TASK ITEM — Show every line of the data where the word "museum" can be found.

----- PROVIDED ENTRIES

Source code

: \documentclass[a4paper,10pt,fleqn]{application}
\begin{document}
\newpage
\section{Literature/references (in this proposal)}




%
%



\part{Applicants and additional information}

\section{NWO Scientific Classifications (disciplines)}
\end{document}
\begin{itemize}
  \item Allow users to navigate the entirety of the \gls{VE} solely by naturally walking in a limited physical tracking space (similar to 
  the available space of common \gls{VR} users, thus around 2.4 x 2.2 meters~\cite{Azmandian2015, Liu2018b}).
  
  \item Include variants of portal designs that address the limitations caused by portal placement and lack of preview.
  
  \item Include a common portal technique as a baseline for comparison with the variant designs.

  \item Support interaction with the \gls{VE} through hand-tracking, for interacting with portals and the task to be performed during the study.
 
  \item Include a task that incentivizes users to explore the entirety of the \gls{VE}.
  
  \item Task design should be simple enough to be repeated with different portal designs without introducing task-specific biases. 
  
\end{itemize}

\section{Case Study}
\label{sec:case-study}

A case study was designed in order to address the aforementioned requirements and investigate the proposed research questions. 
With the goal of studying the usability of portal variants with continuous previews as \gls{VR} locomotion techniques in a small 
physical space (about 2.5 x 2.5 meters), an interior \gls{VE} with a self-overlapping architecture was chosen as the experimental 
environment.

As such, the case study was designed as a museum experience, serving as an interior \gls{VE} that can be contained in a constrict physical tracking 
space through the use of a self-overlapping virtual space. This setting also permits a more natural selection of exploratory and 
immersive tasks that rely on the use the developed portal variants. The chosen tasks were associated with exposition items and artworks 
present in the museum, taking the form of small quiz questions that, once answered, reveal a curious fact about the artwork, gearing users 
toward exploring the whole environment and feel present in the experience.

----------

SOLUTION TO THIS TASK —
As such, the case study was designed as a museum experience, serving as an interior \gls{VE} that can be contained in a constrict physical tracking 
present in the museum, taking the form of small quiz questions that, once answered, reveal a curious fact about the artwork, gearing users 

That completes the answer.